Brincadeiras, enganação e crime
Anteriormente restritos a supercomputadores com grande capacidade de processamento, os programas de deepfake atuais podem ser facilmente encontrados em navegadores de internet, celulares e computadores comuns. Algumas plataformas já se tornaram populares em aplicativos como o Instagram ou TikTok por permitirem que usuários criem versões de si mesmos em estilos alternativos, como samurai ou astronauta, enquanto outros oferecem a possibilidade de baixar um áudio de uma pessoa famosa lendo qualquer frase desejada pelo usuário, videos dançando, entre outras brincadeiras.
Apesar do caráter aparentemente inofensivo das brincadeiras baseadas em deepfake, problemas graves relacionados ao uso indiscriminado desta tecnologia já se tornaram comuns: áudios de figuras políticas levantando afirmações absurdas circulam como verdadeiros no TikTok, imagens adulteradas foram utilizadas para aplicar golpes em empresas, e de forma ainda mais alarmante, plataformas de deepfake adulto permitem que usuários gerem imagens de qualquer pessoa sem roupas, em qualquer posição, para download em alta resolução - isto inclui pessoas que não consentiram ou sequer foram informadas do conteúdo adulto, crianças e adolescentes, e celebridades.

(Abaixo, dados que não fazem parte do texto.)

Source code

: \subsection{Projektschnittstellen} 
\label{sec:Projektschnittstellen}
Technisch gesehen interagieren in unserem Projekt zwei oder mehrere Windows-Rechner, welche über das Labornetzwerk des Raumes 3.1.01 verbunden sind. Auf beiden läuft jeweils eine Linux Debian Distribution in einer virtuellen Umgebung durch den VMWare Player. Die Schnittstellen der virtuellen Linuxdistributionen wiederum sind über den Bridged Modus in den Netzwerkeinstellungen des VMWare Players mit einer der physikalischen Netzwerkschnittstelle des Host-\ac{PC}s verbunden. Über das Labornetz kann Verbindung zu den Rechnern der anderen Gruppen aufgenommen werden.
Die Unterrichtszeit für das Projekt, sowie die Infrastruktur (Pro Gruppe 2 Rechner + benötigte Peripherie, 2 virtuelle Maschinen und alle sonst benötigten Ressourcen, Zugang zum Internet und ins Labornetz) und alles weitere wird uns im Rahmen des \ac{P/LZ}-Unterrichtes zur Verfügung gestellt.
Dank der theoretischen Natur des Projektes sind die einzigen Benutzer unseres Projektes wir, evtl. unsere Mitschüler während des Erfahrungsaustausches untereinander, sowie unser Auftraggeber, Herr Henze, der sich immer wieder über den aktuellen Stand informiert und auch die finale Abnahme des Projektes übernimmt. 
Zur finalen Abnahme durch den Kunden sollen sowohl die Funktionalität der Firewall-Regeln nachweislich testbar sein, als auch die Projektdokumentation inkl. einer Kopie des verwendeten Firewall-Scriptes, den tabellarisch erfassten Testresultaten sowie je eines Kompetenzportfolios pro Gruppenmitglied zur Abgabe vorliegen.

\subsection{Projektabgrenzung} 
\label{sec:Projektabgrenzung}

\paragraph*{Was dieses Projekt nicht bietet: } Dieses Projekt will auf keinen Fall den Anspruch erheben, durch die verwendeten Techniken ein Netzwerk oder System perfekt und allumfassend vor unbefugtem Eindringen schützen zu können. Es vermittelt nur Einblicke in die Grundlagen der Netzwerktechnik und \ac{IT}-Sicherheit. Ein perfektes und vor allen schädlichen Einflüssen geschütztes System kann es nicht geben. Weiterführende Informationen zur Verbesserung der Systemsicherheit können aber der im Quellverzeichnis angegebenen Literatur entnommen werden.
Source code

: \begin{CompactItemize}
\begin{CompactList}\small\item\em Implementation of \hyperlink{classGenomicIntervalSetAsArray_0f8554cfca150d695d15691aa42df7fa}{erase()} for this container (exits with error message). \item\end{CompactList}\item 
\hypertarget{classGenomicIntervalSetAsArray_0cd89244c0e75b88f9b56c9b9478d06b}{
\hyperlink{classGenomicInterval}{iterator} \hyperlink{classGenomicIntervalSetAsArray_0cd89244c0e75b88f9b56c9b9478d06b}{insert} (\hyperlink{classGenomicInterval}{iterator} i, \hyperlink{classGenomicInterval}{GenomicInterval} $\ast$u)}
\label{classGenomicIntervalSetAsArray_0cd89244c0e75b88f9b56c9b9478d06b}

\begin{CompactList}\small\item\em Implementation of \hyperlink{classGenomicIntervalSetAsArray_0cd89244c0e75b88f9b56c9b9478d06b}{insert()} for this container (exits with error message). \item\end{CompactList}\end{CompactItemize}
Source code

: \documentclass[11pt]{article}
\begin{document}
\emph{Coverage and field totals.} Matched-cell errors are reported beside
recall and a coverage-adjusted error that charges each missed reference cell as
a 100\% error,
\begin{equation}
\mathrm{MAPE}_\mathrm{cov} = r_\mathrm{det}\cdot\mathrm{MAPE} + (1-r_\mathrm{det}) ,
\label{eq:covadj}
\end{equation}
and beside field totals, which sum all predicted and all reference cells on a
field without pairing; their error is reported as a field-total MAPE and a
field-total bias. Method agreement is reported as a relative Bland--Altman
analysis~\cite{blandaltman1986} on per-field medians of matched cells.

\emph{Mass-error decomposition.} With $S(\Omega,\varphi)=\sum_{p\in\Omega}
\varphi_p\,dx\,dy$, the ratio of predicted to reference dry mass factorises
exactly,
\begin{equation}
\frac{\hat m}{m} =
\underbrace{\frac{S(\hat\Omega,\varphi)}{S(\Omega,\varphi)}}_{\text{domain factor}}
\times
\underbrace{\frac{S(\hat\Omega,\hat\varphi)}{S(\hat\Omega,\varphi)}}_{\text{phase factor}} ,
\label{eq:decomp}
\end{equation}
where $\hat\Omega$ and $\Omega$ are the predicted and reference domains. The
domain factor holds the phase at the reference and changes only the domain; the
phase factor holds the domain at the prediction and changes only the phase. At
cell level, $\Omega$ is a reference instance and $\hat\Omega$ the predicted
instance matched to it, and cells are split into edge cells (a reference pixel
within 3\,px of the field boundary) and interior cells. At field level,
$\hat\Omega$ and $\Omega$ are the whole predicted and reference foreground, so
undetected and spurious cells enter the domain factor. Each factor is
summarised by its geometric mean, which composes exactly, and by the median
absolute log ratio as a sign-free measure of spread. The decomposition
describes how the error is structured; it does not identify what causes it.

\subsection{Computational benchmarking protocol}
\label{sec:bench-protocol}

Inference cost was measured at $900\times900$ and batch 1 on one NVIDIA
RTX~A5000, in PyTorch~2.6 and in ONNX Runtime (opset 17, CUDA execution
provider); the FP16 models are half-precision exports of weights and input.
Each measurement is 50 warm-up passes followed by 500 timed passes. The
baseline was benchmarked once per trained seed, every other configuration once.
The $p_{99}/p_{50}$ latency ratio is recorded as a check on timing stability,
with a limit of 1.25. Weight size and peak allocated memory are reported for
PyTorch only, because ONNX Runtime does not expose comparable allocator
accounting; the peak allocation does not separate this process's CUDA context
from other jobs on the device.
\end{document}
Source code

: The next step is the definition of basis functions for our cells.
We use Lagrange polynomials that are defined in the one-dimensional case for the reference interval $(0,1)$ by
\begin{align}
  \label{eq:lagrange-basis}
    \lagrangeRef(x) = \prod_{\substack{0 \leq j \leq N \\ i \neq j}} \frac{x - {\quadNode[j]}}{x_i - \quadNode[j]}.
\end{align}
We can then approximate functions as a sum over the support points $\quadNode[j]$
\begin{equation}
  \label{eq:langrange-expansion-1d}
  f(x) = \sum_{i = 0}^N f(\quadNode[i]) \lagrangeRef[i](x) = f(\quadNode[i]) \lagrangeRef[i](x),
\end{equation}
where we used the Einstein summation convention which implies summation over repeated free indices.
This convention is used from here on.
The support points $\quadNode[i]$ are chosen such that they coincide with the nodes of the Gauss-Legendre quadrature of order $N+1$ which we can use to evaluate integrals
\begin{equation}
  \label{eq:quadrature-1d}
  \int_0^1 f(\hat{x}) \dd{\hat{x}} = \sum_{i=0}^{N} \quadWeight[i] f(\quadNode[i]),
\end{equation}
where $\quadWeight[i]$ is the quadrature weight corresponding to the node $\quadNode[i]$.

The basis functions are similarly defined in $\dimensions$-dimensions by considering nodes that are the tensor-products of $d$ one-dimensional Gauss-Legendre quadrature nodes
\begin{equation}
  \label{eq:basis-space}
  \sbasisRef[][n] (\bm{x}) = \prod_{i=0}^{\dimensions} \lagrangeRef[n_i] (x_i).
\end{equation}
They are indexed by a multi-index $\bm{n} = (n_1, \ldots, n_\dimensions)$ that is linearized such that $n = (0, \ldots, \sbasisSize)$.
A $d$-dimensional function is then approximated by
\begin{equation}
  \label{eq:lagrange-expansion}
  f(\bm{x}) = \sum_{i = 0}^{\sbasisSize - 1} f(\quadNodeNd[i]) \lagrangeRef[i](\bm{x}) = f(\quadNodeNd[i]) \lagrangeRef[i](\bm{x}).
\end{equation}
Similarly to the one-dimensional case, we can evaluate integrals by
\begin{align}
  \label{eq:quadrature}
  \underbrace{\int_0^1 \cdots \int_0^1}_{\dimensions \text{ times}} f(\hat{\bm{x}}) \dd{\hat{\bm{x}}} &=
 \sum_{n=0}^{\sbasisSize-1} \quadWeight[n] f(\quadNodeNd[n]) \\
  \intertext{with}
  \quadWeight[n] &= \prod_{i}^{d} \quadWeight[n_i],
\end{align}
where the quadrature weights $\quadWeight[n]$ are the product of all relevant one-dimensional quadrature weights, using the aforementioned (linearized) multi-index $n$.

Para especialistas, já é tarde para tentar impedir ou restringir o acesso à tecnologia de deepfake - portanto, é urgente que a sociedade se adapte para compreender a possibilidade de imagens adulteradas em circulação, e de forma ainda mais relevante, que países atualizem sua legislação para punir crimes criados com esta tecnologia de forma mais específica. Também poderá ser necessário rever os ritos e garantias atribuídas a formas de evidência digital, como capturas de tela e fotografias. Períodos de campanha eleitoral também podem ser afetados pela grande divulgação massiva de potenciais deepfakes - o Exército dos Estados Unidos já divulgou estudar mecanismos para utilizar o deepfake em confrontos, enquanto a CIA já prepa materiais de treinamento para que seus representantes estejam preparados para uma nova era de imagens adulteradas.
Vítimas do conteúdo adulto sem consentimento - incluindo celebridades e o público em geral - também relatam os danos sociais e psicológicos causados pelo abuso dessa tecnologia, que já resultou em demissões, término de relacionamentos, e traumas. Atualmente, especialistas orientam que o público seja informado sobre a tecnologia e suas consequências - não há método eficiente para determinar se uma imagem é devidamente real ou falsa, portanto, é necessário ceticismo ao encontrar imagens alarmantes ou potencialmente danosas. Além disso, no Brasil, é possível registrar boletins de ocorrência ou buscar orientação de uma delegacia de crimes virtuais caso alguma imagem deepfake seja usada de maneira ilegal - incluindo para estelionato, assédio sexual, ou outros usos indevidos da imagem pessoal.
A tecnologia de deepfake pode ser utilizada de forma positiva - como em filmes de Hollywood, filtros no TikTok, séries animadas e livros didáticos, mas também pode ser abusada de forma perigosa e causar instabilidades grandes no convívio social. É importante manter-se informado e pronto para a próxima década de tecnologias baseadas em inteligência artificial.